- Work order
Repeat the full listing below verbatim and keep the images out.

--------------------------------------------------

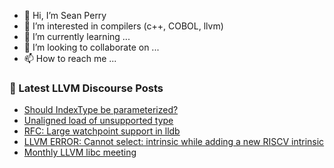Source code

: - 👋 Hi, I’m Sean Perry
- 👀 I’m interested in compilers (c++, COBOL, llvm)
- 🌱 I’m currently learning ...
- 💞️ I’m looking to collaborate on ...
- 📫 How to reach me ...

<!---
s66perry/s66perry is a ✨ special ✨ repository because its `README.md` (this file) appears on your GitHub profile.
You can click the Preview link to take a look at your changes.
--->
### 📕 Latest LLVM Discourse Posts

<!-- DISCOURSE-LLVM:START -->
- [Should IndexType be parameterized?](https://discourse.llvm.org/t/should-indextype-be-parameterized/74413#post_2)
- [Unaligned load of unsupported type](https://discourse.llvm.org/t/unaligned-load-of-unsupported-type/74321#post_9)
- [RFC: Large watchpoint support in lldb](https://discourse.llvm.org/t/rfc-large-watchpoint-support-in-lldb/72116#post_15)
- [LLVM ERROR: Cannot select: intrinsic while adding a new RISCV intrinsic](https://discourse.llvm.org/t/llvm-error-cannot-select-intrinsic-while-adding-a-new-riscv-intrinsic/74414#post_2)
- [Monthly LLVM libc meeting](https://discourse.llvm.org/t/monthly-llvm-libc-meeting/74259#post_2)
<!-- DISCOURSE-LLVM:END -->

--------------------------------------------------

- Output of the task
Source code

: - 👋 Hi, I’m Sean Perry
- 👀 I’m interested in compilers (c++, COBOL, llvm)
- 🌱 I’m currently learning ...
- 💞️ I’m looking to collaborate on ...
- 📫 How to reach me ...

<!---
s66perry/s66perry is a ✨ special ✨ repository because its `README.md` (this file) appears on your GitHub profile.
You can click the Preview link to take a look at your changes.
--->
### 📕 Latest LLVM Discourse Posts

<!-- DISCOURSE-LLVM:START -->
- [Should IndexType be parameterized?](https://discourse.llvm.org/t/should-indextype-be-parameterized/74413#post_2)
- [Unaligned load of unsupported type](https://discourse.llvm.org/t/unaligned-load-of-unsupported-type/74321#post_9)
- [RFC: Large watchpoint support in lldb](https://discourse.llvm.org/t/rfc-large-watchpoint-support-in-lldb/72116#post_15)
- [LLVM ERROR: Cannot select: intrinsic while adding a new RISCV intrinsic](https://discourse.llvm.org/t/llvm-error-cannot-select-intrinsic-while-adding-a-new-riscv-intrinsic/74414#post_2)
- [Monthly LLVM libc meeting](https://discourse.llvm.org/t/monthly-llvm-libc-meeting/74259#post_2)
<!-- DISCOURSE-LLVM:END -->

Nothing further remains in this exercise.